The hearing is a result of a motion filed by an attorney from Cumberland-based Freeman Mathis & Gary, the firm the Cobb County School District hired to represent it in the lawsuit over the map passed by the General Assembly last year.
The lawsuit, first filed in June in the Northern District of Georgia, by a coalition of civil rights and left-leaning groups, alongside several Cobb parents, alleges that the map disenfranchises voters of color. The map redrawing the boundaries of the seven-member board was supported by its Republicans, who hold a 4-3 majority on the school board.
On March 31, Philip Savrin, the firm’s attorney representing CCSD in the suit, filed a motion requesting judgment in the case and criticized the argument that the district could be held responsible for the General Assembly’s actions.

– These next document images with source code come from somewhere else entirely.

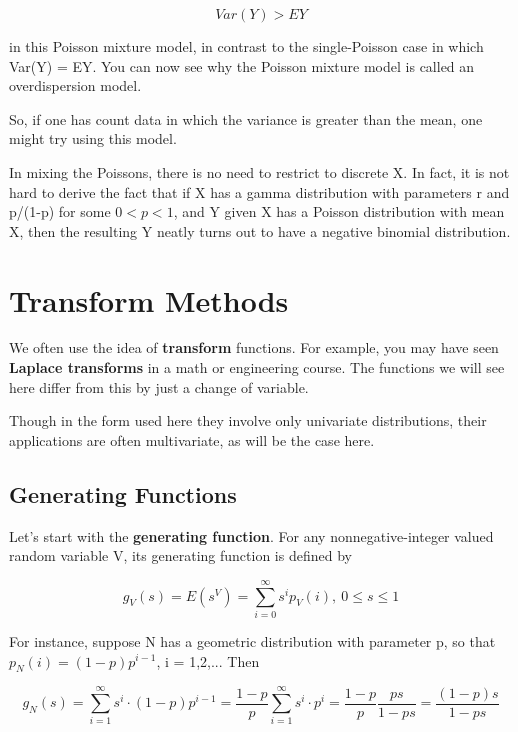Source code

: \begin{equation}
Var(Y) > EY
\end{equation}

in this Poisson mixture model, in contrast to the single-Poisson case
in which Var(Y) = EY.  You can now see why the Poisson mixture model is
called an overdispersion model.

So, if one has count data in which the variance is greater than the
mean, one might try using this model.

In mixing the Poissons, there is no need to restrict to discrete X.  In
fact, it is not hard to derive the fact that if X has a gamma
distribution with parameters r and p/(1-p) for some $0 < p < 1$, and Y
given X has a Poisson distribution with mean X, then the resulting Y
neatly turns out to have a negative binomial distribution.

\section{Transform Methods}

We often use the idea of \textbf{transform} functions.  For example, you
may have seen \textbf{Laplace transforms} in a math or engineering
course.  The functions we will see here differ from this by just
a change of variable. 

Though in the form used here they involve only univariate distributions,
their applications are often multivariate, as will be the case here.

\subsection{Generating Functions}

Let's start with the \textbf{generating function}.
For any nonnegative-integer valued
random variable V, its generating function is defined by

\begin{equation}
\label{genftn}
g_V(s)=E(s^{V}) = \sum_{i=0}^\infty s^i p_V(i), ~ 0 \leq s \leq 1
\end{equation}

For instance, suppose N has a geometric distribution with parameter p,
so that $p_N(i) = (1-p) p^{i-1}$, i = 1,2,...  Then

\begin{equation}
g_N(s) = \sum_{i=1}^\infty s^i \cdot (1-p) p^{i-1} 
= \frac{1-p}{p} \sum_{i=1}^\infty s^i \cdot p^i 
= \frac{1-p}{p} \frac{ps}{1-ps}
= \frac{(1-p)s}{1-ps}
\end{equation}

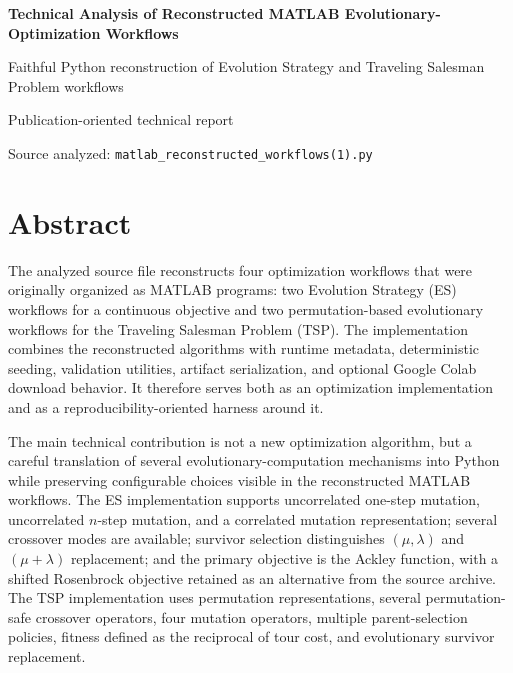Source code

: \documentclass[11pt,a4paper]{article}
\begin{document}
\begin{titlepage}
\centering
\vspace*{25mm}
{\Huge\bfseries Technical Analysis of Reconstructed MATLAB Evolutionary-Optimization Workflows\par}
\vspace{9mm}
{\Large Faithful Python reconstruction of Evolution Strategy and Traveling Salesman Problem workflows\par}
\vfill
{\large Publication-oriented technical report\par}
\vspace{6mm}
{\large Source analyzed: \texttt{matlab\_reconstructed\_workflows(1).py}\par}
\vspace*{20mm}
\end{titlepage}

\tableofcontents
\clearpage
{}

\section*{Abstract}
The analyzed source file reconstructs four optimization workflows that were originally organized as MATLAB programs: two Evolution Strategy (ES) workflows for a continuous objective and two permutation-based evolutionary workflows for the Traveling Salesman Problem (TSP). The implementation combines the reconstructed algorithms with runtime metadata, deterministic seeding, validation utilities, artifact serialization, and optional Google Colab download behavior. It therefore serves both as an optimization implementation and as a reproducibility-oriented harness around it.

The main technical contribution is not a new optimization algorithm, but a careful translation of several evolutionary-computation mechanisms into Python while preserving configurable choices visible in the reconstructed MATLAB workflows. The ES implementation supports uncorrelated one-step mutation, uncorrelated $n$-step mutation, and a correlated mutation representation; several crossover modes are available; survivor selection distinguishes $(\mu,\lambda)$ and $(\mu+\lambda)$ replacement; and the primary objective is the Ackley function, with a shifted Rosenbrock objective retained as an alternative from the source archive. The TSP implementation uses permutation representations, several permutation-safe crossover operators, four mutation operators, multiple parent-selection policies, fitness defined as the reciprocal of tour cost, and evolutionary survivor replacement.
\end{document}
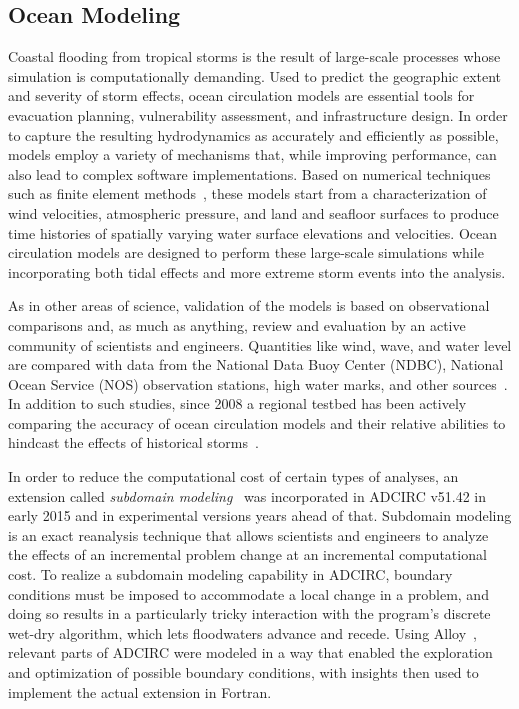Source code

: \documentclass[12pt]{article}
\begin{document}
\subsection{Ocean Modeling}

Coastal flooding from tropical storms is the result of large-scale
processes whose simulation is computationally demanding.  Used to
predict the geographic extent and severity of storm effects, ocean
circulation models are essential tools for evacuation planning,
vulnerability assessment, and infrastructure design.  In order to
capture the resulting hydrodynamics as accurately and efficiently as
possible, models employ a variety of mechanisms that, while improving
performance, can also lead to complex software implementations.  Based
on numerical techniques such as finite element
methods~\citep{zienkiewicz2013}, these models start from a
characterization of wind velocities, atmospheric pressure, and land
and seafloor surfaces to produce time histories of spatially varying
water surface elevations and velocities.  Ocean circulation models are
designed to perform these large-scale simulations while incorporating
both tidal effects and more extreme storm events into the analysis.

As in other areas of science, validation of the models is based on
observational comparisons and, as much as anything, review and
evaluation by an active community of scientists and engineers.
Quantities like wind, wave, and water level are compared with data
from the National Data Buoy Center (NDBC), National Ocean Service
(NOS) observation stations, high water marks, and other
sources~\citep{hanson2013}.  In addition to such studies, since 2008 a
regional testbed has been actively comparing the accuracy of ocean
circulation models and their relative abilities to hindcast the
effects of historical storms~\citep{sheng2012}.

In order to reduce the computational cost of certain types of analyses, an extension called \emph{subdomain modeling}~\citep{baugh2015} was incorporated in ADCIRC v51.42 in early 2015 and in experimental versions years ahead of that. Subdomain modeling is an exact reanalysis technique that allows scientists and engineers to analyze the effects of an incremental problem change at an incremental computational cost. To realize a subdomain modeling capability in ADCIRC, boundary conditions must be imposed to accommodate a local change in a problem, and doing so results in a particularly tricky interaction with the program's discrete wet-dry algorithm, which lets floodwaters advance and recede.  Using Alloy~\citep{baugh2017}, relevant parts of ADCIRC were modeled in a way that enabled the exploration and optimization of possible boundary conditions, with insights then used to implement the actual extension in Fortran.
\end{document}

Savrin wrote, “It has no basis whatsoever in law or fact. \For that to be the case the Board of Education would have to have been making decisions for the General Assembly which is an absurd proposition.”
The hearing on the request for judgment is set for June 22, with the U.S. District Court Judge Eleanor Ross to preside over the case in her Atlanta courtroom.
An amended lawsuit filed in August accused the board’s four white, Republican members — David Banks, David Chastain, Randy Scamihorn and Brad Wheeler — of continuing “their pattern and practice of subjecting the Black Board members and their constituents of color to racially disparate policies enacted along racial lines” through the redistricting process.
The filers of the lawsuit asked the court to declare Districts 2, 3 and 6 — held by the board’s three Democrats — unconstitutional and direct the state to come up with a new map.